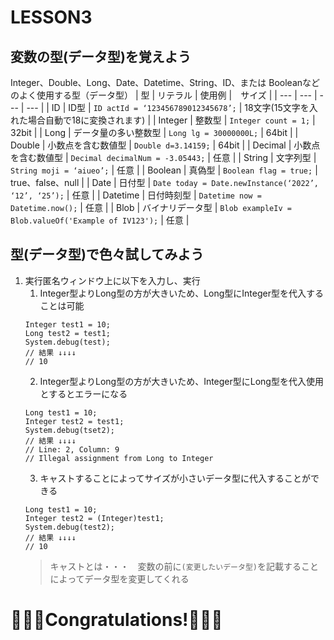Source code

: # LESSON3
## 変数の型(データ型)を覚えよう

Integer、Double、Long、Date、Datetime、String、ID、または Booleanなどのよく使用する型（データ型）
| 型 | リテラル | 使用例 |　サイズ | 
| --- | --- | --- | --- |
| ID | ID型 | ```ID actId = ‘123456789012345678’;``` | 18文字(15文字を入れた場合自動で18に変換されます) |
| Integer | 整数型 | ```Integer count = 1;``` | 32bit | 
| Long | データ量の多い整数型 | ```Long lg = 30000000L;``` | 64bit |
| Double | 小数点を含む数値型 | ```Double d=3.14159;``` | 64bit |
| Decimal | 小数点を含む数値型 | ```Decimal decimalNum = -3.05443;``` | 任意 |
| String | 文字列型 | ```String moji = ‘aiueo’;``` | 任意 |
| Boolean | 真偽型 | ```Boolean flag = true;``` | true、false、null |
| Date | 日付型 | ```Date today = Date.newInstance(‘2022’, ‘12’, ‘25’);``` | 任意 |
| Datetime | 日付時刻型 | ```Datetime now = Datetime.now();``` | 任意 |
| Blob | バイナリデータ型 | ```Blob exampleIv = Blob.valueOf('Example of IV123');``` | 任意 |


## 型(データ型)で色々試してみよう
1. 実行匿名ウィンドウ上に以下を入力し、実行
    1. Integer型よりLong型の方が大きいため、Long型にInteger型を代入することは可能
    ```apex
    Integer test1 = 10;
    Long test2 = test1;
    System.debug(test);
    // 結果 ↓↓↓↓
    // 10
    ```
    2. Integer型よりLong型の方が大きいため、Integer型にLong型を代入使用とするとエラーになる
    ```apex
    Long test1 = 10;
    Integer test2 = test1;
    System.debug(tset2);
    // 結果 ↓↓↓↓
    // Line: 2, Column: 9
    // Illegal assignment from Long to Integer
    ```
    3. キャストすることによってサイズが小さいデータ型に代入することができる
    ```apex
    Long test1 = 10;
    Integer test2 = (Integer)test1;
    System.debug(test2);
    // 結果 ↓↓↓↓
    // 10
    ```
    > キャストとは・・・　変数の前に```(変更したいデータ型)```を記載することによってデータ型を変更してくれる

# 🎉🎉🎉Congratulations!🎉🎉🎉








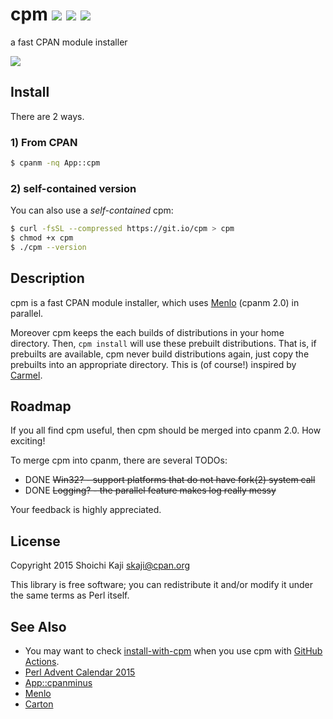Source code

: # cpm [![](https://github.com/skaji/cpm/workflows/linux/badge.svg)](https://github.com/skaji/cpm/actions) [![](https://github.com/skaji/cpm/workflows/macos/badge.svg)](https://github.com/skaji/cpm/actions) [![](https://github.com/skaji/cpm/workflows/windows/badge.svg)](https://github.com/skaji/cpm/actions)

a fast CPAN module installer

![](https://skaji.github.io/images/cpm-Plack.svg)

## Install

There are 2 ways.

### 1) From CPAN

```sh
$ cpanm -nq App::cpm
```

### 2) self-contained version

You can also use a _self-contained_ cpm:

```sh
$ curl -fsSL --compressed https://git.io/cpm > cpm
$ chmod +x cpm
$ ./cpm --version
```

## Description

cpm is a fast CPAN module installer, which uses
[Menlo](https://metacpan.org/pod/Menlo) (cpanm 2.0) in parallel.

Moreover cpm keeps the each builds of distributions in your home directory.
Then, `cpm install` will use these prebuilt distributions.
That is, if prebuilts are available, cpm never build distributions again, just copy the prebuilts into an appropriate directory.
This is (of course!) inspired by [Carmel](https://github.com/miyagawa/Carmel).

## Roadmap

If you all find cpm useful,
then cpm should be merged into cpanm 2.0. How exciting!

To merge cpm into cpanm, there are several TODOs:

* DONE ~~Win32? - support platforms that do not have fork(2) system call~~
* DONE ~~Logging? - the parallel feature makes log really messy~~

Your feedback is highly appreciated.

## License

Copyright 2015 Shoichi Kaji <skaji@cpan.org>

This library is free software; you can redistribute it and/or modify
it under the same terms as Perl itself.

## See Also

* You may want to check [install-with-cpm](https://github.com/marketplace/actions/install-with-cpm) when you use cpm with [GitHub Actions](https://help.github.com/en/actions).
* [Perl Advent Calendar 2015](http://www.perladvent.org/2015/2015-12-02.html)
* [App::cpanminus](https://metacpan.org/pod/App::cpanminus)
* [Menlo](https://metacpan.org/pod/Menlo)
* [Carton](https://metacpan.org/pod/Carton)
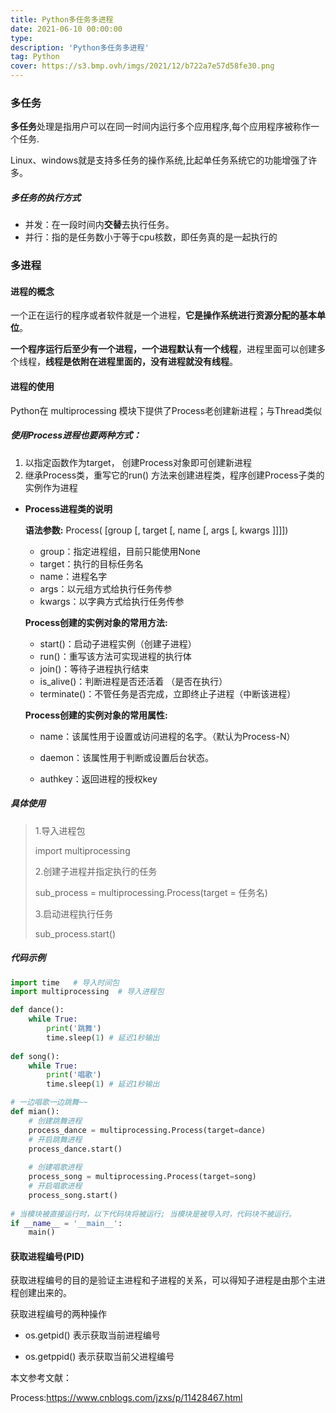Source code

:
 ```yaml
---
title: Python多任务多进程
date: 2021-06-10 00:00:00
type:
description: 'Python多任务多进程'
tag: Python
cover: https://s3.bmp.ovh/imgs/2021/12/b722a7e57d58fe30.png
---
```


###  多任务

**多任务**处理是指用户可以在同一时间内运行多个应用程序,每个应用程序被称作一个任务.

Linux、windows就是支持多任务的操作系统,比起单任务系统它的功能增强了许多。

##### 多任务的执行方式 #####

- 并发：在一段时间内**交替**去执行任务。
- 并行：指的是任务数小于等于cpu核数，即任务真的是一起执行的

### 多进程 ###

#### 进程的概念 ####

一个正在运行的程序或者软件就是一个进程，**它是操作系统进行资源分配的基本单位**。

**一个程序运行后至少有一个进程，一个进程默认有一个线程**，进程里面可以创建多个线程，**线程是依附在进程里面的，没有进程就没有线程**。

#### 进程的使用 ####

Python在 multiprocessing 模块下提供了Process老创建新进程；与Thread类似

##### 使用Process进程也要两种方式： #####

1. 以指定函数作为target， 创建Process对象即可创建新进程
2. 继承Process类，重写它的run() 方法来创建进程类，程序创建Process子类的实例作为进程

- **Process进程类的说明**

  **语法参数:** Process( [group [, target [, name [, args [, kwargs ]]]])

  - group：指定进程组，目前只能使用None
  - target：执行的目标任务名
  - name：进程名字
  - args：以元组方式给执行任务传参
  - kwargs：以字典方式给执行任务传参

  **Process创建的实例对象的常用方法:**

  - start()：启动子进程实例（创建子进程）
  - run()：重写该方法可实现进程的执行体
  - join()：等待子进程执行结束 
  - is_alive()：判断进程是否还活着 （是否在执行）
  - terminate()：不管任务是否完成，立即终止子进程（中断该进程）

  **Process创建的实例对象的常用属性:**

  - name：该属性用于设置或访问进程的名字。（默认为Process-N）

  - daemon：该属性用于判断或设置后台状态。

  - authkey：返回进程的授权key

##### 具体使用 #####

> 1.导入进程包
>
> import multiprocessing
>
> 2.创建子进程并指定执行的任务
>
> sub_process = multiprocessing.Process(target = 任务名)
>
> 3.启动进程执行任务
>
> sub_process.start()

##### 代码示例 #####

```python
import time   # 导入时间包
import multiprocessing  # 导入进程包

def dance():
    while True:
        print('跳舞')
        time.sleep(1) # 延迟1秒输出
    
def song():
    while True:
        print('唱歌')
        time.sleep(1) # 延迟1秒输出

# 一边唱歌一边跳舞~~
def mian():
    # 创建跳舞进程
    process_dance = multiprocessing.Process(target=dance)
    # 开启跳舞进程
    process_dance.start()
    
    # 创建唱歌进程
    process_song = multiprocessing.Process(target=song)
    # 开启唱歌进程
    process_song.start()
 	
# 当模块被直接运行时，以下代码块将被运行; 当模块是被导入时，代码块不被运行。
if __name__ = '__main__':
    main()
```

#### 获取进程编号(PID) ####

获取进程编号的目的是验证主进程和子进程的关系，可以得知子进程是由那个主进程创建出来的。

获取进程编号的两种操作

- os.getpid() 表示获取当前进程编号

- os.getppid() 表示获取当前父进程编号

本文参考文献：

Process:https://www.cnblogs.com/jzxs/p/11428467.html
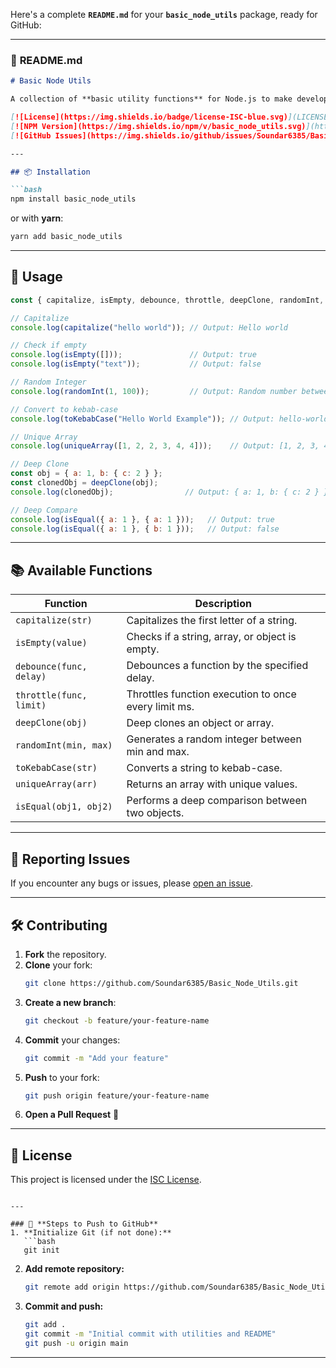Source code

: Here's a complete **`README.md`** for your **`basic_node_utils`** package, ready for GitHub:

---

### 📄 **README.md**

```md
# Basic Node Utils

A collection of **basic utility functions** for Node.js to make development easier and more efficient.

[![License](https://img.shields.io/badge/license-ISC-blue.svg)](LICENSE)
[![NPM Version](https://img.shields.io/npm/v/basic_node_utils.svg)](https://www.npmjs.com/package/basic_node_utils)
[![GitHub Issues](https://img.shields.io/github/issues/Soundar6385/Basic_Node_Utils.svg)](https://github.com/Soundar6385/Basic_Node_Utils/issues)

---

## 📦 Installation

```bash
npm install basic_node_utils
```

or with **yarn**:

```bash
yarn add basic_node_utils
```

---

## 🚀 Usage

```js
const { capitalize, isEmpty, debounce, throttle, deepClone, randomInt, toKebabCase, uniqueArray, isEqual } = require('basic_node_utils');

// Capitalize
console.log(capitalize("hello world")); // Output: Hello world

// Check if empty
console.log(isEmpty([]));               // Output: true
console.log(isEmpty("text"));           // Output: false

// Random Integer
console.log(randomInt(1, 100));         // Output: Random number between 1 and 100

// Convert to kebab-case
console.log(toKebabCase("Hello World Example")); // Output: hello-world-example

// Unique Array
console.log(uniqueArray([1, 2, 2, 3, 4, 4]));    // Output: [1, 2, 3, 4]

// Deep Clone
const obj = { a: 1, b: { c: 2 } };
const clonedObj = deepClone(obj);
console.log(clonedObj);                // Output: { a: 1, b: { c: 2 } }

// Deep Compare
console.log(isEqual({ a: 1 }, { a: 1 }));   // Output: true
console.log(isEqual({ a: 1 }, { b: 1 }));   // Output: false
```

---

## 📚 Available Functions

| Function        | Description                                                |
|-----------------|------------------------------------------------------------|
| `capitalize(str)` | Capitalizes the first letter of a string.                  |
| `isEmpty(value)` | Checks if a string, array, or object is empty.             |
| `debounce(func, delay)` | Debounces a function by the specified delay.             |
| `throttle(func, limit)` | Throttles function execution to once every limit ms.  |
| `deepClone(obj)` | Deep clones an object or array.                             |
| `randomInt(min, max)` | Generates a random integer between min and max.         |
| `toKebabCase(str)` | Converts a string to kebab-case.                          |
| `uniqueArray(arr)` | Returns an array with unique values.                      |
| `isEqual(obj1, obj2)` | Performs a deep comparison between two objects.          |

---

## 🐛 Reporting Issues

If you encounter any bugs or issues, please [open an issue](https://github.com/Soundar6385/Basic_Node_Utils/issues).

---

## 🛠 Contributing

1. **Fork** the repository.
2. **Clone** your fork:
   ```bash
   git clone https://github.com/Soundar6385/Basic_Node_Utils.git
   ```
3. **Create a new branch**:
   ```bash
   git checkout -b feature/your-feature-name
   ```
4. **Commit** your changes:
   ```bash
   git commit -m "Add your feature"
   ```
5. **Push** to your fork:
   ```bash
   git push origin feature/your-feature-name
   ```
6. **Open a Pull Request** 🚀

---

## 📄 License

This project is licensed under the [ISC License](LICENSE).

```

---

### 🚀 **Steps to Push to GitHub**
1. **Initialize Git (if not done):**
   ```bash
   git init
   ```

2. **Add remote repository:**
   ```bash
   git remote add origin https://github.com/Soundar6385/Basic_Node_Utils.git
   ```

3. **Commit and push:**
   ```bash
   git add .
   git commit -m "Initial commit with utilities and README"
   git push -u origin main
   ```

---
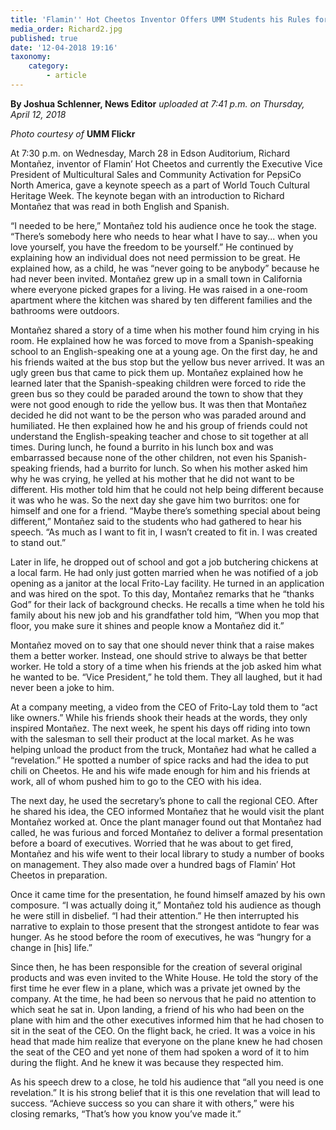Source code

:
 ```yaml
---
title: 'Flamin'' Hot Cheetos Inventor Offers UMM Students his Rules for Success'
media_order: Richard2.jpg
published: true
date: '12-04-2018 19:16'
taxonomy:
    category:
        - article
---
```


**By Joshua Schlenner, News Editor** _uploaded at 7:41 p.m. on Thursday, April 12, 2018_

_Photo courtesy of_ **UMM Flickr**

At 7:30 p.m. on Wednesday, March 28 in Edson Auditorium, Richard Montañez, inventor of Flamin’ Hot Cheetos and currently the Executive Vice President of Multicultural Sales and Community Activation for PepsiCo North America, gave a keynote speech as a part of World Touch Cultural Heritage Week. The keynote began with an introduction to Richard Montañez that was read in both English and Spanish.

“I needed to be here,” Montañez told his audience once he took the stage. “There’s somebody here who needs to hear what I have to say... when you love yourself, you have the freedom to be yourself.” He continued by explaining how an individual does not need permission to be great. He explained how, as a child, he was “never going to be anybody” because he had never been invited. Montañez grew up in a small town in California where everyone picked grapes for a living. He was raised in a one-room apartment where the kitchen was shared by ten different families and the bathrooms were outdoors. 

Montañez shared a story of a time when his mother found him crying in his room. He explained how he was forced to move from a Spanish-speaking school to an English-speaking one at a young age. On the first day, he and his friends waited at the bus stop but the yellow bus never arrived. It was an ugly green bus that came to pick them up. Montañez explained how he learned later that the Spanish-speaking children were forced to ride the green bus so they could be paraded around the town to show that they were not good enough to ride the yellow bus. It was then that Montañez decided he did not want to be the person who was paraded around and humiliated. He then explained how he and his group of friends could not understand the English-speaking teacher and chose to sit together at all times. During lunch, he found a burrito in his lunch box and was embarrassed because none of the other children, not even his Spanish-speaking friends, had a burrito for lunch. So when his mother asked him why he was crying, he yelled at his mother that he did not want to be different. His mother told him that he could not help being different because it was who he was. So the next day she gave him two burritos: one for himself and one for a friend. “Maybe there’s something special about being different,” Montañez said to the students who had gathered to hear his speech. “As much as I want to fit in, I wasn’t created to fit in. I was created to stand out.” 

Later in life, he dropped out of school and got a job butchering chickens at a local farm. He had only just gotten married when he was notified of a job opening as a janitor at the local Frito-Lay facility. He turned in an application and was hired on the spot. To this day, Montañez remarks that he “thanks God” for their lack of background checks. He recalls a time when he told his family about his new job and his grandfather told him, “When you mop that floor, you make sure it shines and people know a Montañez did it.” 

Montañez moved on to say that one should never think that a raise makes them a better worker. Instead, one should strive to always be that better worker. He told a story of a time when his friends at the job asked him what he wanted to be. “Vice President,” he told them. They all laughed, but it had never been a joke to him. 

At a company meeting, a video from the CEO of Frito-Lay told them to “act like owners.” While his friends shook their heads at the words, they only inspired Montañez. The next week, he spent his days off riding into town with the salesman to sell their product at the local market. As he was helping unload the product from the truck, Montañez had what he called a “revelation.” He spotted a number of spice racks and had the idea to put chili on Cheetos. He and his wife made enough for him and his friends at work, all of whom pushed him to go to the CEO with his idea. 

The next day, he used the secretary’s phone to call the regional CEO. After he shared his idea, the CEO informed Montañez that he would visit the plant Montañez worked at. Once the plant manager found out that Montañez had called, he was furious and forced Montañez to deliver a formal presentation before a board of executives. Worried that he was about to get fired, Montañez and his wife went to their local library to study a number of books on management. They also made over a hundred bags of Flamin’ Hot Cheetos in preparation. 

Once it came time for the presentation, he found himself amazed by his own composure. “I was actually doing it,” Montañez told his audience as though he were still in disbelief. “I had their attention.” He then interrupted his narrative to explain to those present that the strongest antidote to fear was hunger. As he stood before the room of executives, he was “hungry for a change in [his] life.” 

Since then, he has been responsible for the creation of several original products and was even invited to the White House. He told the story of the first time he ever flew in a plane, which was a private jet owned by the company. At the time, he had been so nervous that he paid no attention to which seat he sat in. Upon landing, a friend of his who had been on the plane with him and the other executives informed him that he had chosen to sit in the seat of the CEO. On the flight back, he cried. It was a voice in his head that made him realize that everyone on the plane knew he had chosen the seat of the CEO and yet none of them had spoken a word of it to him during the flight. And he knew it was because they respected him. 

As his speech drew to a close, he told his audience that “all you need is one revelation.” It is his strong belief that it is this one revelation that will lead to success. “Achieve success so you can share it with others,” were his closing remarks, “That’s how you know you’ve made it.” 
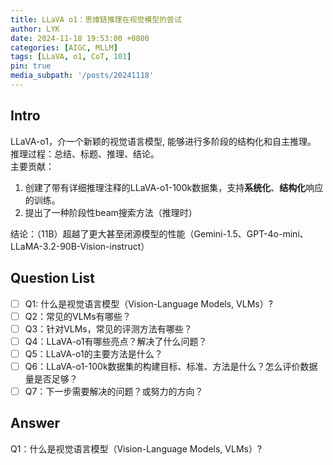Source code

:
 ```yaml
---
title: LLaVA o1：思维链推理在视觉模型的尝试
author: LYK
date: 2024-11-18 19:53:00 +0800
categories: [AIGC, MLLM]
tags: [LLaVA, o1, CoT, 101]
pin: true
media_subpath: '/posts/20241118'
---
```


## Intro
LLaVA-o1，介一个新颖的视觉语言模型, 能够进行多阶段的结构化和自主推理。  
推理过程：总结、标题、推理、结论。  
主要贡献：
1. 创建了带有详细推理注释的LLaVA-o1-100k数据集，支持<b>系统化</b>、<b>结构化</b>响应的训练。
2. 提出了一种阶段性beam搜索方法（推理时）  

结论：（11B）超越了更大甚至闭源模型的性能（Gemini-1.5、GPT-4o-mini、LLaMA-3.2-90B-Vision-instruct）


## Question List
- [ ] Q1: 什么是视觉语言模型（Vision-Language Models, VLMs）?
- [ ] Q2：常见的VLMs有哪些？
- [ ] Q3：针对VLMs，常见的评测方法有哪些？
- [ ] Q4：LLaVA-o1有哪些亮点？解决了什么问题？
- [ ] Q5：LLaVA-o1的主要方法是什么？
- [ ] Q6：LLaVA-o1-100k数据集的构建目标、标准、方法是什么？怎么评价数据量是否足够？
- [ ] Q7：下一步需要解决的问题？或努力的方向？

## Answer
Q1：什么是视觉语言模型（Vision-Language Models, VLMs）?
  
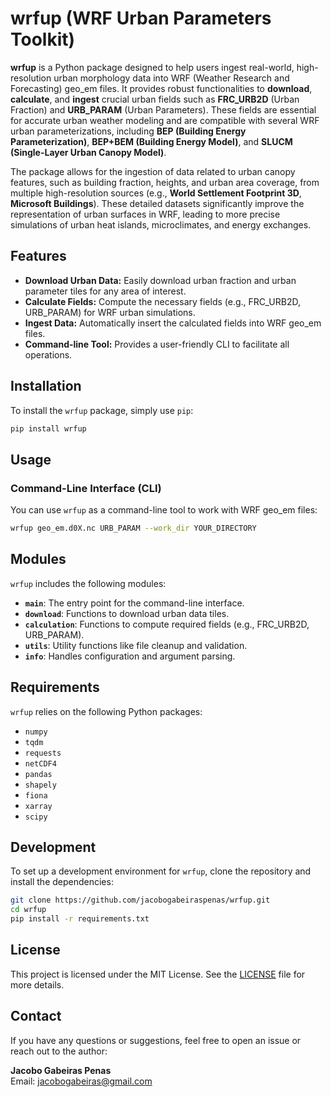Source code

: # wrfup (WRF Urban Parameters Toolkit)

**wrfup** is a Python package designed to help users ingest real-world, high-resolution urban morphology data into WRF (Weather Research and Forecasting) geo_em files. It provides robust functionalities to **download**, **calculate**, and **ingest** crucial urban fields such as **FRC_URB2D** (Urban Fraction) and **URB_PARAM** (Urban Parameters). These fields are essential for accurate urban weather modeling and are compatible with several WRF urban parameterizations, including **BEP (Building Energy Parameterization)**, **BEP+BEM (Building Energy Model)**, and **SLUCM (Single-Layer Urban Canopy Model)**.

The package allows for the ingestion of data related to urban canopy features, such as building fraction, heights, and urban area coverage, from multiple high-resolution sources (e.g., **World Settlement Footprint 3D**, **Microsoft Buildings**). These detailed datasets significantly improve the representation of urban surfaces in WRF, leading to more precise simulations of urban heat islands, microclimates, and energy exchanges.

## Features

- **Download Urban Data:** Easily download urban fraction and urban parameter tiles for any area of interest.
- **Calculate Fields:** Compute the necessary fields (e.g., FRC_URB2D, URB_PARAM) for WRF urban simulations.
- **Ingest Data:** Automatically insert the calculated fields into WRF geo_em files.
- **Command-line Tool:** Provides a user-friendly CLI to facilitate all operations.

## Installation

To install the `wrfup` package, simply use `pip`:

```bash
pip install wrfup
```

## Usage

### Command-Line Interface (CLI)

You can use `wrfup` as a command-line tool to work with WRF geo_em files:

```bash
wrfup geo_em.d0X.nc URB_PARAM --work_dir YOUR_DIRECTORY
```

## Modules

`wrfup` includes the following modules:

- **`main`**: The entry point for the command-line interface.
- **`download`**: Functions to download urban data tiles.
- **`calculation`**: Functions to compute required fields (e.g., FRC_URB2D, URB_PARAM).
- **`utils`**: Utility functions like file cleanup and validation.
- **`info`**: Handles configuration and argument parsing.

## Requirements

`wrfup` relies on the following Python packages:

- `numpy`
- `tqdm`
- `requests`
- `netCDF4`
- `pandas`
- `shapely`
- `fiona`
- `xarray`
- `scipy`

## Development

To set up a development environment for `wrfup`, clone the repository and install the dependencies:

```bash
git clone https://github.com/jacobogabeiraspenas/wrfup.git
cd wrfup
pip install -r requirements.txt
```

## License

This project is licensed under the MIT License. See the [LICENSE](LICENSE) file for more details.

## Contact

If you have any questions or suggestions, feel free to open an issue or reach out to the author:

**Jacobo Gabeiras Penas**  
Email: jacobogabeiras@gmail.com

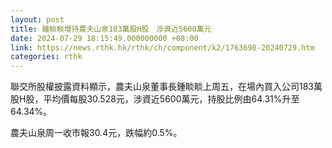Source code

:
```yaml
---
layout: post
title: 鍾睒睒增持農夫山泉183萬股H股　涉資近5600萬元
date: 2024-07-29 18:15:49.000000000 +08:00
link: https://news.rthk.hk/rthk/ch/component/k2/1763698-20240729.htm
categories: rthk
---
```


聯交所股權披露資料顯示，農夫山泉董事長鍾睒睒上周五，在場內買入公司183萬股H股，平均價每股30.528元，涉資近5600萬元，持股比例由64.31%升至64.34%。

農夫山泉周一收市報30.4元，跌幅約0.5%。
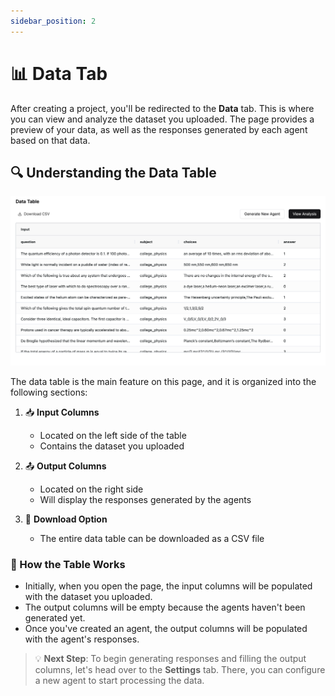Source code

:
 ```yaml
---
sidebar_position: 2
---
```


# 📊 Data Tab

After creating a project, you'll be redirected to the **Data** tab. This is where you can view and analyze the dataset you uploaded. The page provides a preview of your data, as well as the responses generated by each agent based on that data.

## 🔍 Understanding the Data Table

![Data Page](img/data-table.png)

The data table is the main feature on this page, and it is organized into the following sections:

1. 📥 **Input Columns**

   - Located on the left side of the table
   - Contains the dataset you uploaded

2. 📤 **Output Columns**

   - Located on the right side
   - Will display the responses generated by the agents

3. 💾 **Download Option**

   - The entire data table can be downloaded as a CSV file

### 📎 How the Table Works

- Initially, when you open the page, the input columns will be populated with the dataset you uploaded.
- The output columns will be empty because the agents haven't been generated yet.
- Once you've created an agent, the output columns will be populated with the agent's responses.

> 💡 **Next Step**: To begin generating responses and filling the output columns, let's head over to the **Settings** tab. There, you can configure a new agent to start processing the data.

» **Your goal**:
Produce an exact reproduction of the listing above, limited to the lines starting at the line with "- [ ] Q5：LLaVA-o1的主要方法是什么？" and ending at the line with "urban data tiles.", both kept, with every picture left out.

» **Answer box**:
- [ ] Q5：LLaVA-o1的主要方法是什么？
- [ ] Q6：LLaVA-o1-100k数据集的构建目标、标准、方法是什么？怎么评价数据量是否足够？
- [ ] Q7：下一步需要解决的问题？或努力的方向？

## Answer
Q1：什么是视觉语言模型（Vision-Language Models, VLMs）?
  
Source code

: # wrfup (WRF Urban Parameters Toolkit)

**wrfup** is a Python package designed to help users ingest real-world, high-resolution urban morphology data into WRF (Weather Research and Forecasting) geo_em files. It provides robust functionalities to **download**, **calculate**, and **ingest** crucial urban fields such as **FRC_URB2D** (Urban Fraction) and **URB_PARAM** (Urban Parameters). These fields are essential for accurate urban weather modeling and are compatible with several WRF urban parameterizations, including **BEP (Building Energy Parameterization)**, **BEP+BEM (Building Energy Model)**, and **SLUCM (Single-Layer Urban Canopy Model)**.

The package allows for the ingestion of data related to urban canopy features, such as building fraction, heights, and urban area coverage, from multiple high-resolution sources (e.g., **World Settlement Footprint 3D**, **Microsoft Buildings**). These detailed datasets significantly improve the representation of urban surfaces in WRF, leading to more precise simulations of urban heat islands, microclimates, and energy exchanges.

## Features

- **Download Urban Data:** Easily download urban fraction and urban parameter tiles for any area of interest.
- **Calculate Fields:** Compute the necessary fields (e.g., FRC_URB2D, URB_PARAM) for WRF urban simulations.
- **Ingest Data:** Automatically insert the calculated fields into WRF geo_em files.
- **Command-line Tool:** Provides a user-friendly CLI to facilitate all operations.

## Installation

To install the `wrfup` package, simply use `pip`:

```bash
pip install wrfup
```

## Usage

### Command-Line Interface (CLI)

You can use `wrfup` as a command-line tool to work with WRF geo_em files:

```bash
wrfup geo_em.d0X.nc URB_PARAM --work_dir YOUR_DIRECTORY
```

## Modules

`wrfup` includes the following modules:

- **`main`**: The entry point for the command-line interface.
- **`download`**: Functions to download urban data tiles.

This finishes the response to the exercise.